EXERCISE: Output the listing verbatim, leaving out every picture.
▬▬▬▬▬▬▬▬▬▬
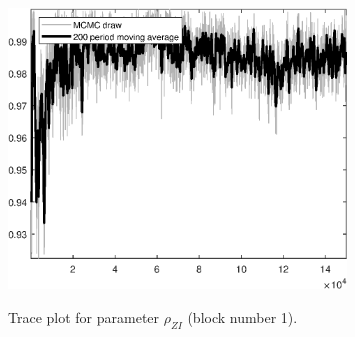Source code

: \begin{figure}[H]
\centering
  \includegraphics[width=0.8\textwidth]{BRS_sectoral_KK/graphs/TracePlot_rho_ZI_blck_1}\\
    \caption{Trace plot for parameter ${\rho_{ZI}}$ (block number 1).}
\end{figure}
▬▬▬▬▬▬▬▬▬▬
ANSWER BOX:
Source code

: \begin{figure}[H]
\centering
  \includegraphics[width=0.8\textwidth]{BRS_sectoral_KK/graphs/TracePlot_rho_ZI_blck_1}\\
    \caption{Trace plot for parameter ${\rho_{ZI}}$ (block number 1).}
\end{figure}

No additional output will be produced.